Chi detto avesse a me! costei ti sprezza,
10Ma un dì ti riderai del suo rigore:
Che nacque sol per te tanta bellezza.
Chi detto avesse ad Essa! il tuo bel core
Sai chi l’avrà? Costui ch’or non t’apprezza
Or negate i miracoli d’amore!
XXX.1
Un giorno a’ miei pensier disse il cor mio:
Fidi pensier, che mi sa dir di voi
Quanta è la gloria de’ beati Eroi,
E come stansi in Ciel gli Angeli e Dio?
5Ah non potete far pago il desìo!
Stefano vide aperto il Ciel, ma poi
Tutto ei non disse: e fe’ ritorno a noi
Paolo, e si tacque; onde dispero anch’io.

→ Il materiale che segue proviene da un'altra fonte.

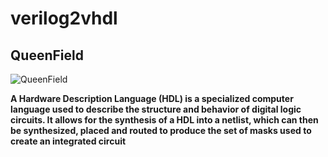 # verilog2vhdl
## QueenField

![QueenField](../master/icon.jpg)

**A Hardware Description Language (HDL) is a specialized computer language used to describe the structure and behavior of digital logic circuits. It allows for the synthesis of a HDL into a netlist, which can then be synthesized, placed and routed to produce the set of masks used to create an integrated circuit**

Mentre pur fissa era mia mente in quelle
10Forme, a cui l’uman senso indarno aspira
Tanto comprese men quanto più belle,
Disse la Fama: e che? tuo cor sospira
Scorgere il Ciel qual’è sopra le stelle?
Vanne sul Ronco, entra nel Tempio, e mira.
- ↑ Per la Cupola della Catt. di Forlì dipinta da Carlo Cignani.